TASK GOAL
Below are the records; give again exactly the lines that run from the one with "- comment : 주석 추가 / 수정" through the last line.

RECORDS FOR THIS TASK
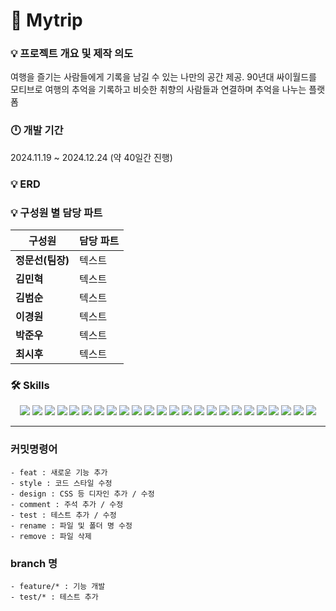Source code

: ﻿# 🛫 Mytrip

### 💡 프로젝트 개요 및 제작 의도
여행을 즐기는 사람들에게 기록을 남길 수 있는 나만의 공간 제공. 90년대 싸이월드를 모티브로 여행의 추억을 기록하고 비슷한 취향의 사람들과 연결하며 추억을 나누는 플랫폼

### 🕛 개발 기간
2024.11.19 ~ 2024.12.24 (약 40일간 진행)

### 💡 ERD

### 💡 구성원 별 담당 파트
|구성원|담당 파트|
|------|---|
|**정문선(팀장)**|텍스트|
|**김민혁**|텍스트|
|**김범순**|텍스트|
|**이경원**|텍스트|
|**박준우**|텍스트|
|**최시후**|텍스트|

### 🛠 Skills
<div align=center>
<!-- DevOps -->
<img src="https://img.shields.io/badge/github-181717?style=for-the-badge&logo=github&logoColor=white">
<img src="https://img.shields.io/badge/notion-000000?style=for-the-badge&logo=notion&logoColor=white">
<img src="https://img.shields.io/badge/figma-F24E1E?style=for-the-badge&logo=figma&logoColor=white">
<img src="https://img.shields.io/badge/postman-FF6C37?style=for-the-badge&logo=postman&logoColor=white">
<img src="https://img.shields.io/badge/intellij idea-000000?style=for-the-badge&logo=intellijidea&logoColor=white">
<img src="https://img.shields.io/badge/visual studio code-007ACC?style=for-the-badge&logo=visualstudiocode&logoColor=white">

<!-- Front-End -->
<img src="https://img.shields.io/badge/jquery-0769AD?style=for-the-badge&logo=jquery&logoColor=white">
<img src="https://img.shields.io/badge/ajax-02569B?style=for-the-badge&logo=ajax&logoColor=white">
<img src="https://img.shields.io/badge/sockjs-FF6C37?style=for-the-badge&logo=sockjs&logoColor=white">
<img src="https://img.shields.io/badge/javascript-F7DF1E?style=for-the-badge&logo=javascript&logoColor=black">
<img src="https://img.shields.io/badge/html5-E34F26?style=for-the-badge&logo=html5&logoColor=white">
<img src="https://img.shields.io/badge/css3-1572B6?style=for-the-badge&logo=css3&logoColor=white">
<img src="https://img.shields.io/badge/thymeleaf-005F0F?style=for-the-badge&logo=thymeleaf&logoColor=white">
<img src="https://img.shields.io/badge/bootstrap-7952B3?style=for-the-badge&logo=bootstrap&logoColor=white">

<!-- Back-End -->
<img src="https://img.shields.io/badge/spring-6DB33F?style=for-the-badge&logo=spring&logoColor=white">
<img src="https://img.shields.io/badge/spring security-6DB33F?style=for-the-badge&logo=springsecurity&logoColor=white">
<img src="https://img.shields.io/badge/oauth2-EC1C24?style=for-the-badge&logo=oauth&logoColor=white">
<img src="https://img.shields.io/badge/mysql-4479A1?style=for-the-badge&logo=mysql&logoColor=white">
<img src="https://img.shields.io/badge/mybatis-ED8B00?style=for-the-badge&logo=mybatis&logoColor=white">
<img src="https://img.shields.io/badge/web socket-02569B?style=for-the-badge&logo=websocket&logoColor=white">
<img src="https://img.shields.io/badge/java-007396?style=for-the-badge&logo=java&logoColor=white">
<img src="https://img.shields.io/badge/lombok-BC0227?style=for-the-badge&logo=lombok&logoColor=white">

<!-- Deploy -->
<img src="https://img.shields.io/badge/amazon ec2-FF9900?style=for-the-badge&logo=amazonec2&logoColor=white">
<img src="https://img.shields.io/badge/amazon rds-527FFF?style=for-the-badge&logo=amazonrds&logoColor=white">
</div>

<hr/>

### 커밋명령어
    - feat : 새로운 기능 추가
    - style : 코드 스타일 수정
    - design : CSS 등 디자인 추가 / 수정
    - comment : 주석 추가 / 수정
    - test : 테스트 추가 / 수정
    - rename : 파일 및 폴더 명 수정
    - remove : 파일 삭제

### branch 명
    - feature/* : 기능 개발
    - test/* : 테스트 추가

ANSWER FOR THIS EXERCISE
    - comment : 주석 추가 / 수정
    - test : 테스트 추가 / 수정
    - rename : 파일 및 폴더 명 수정
    - remove : 파일 삭제

### branch 명
    - feature/* : 기능 개발
    - test/* : 테스트 추가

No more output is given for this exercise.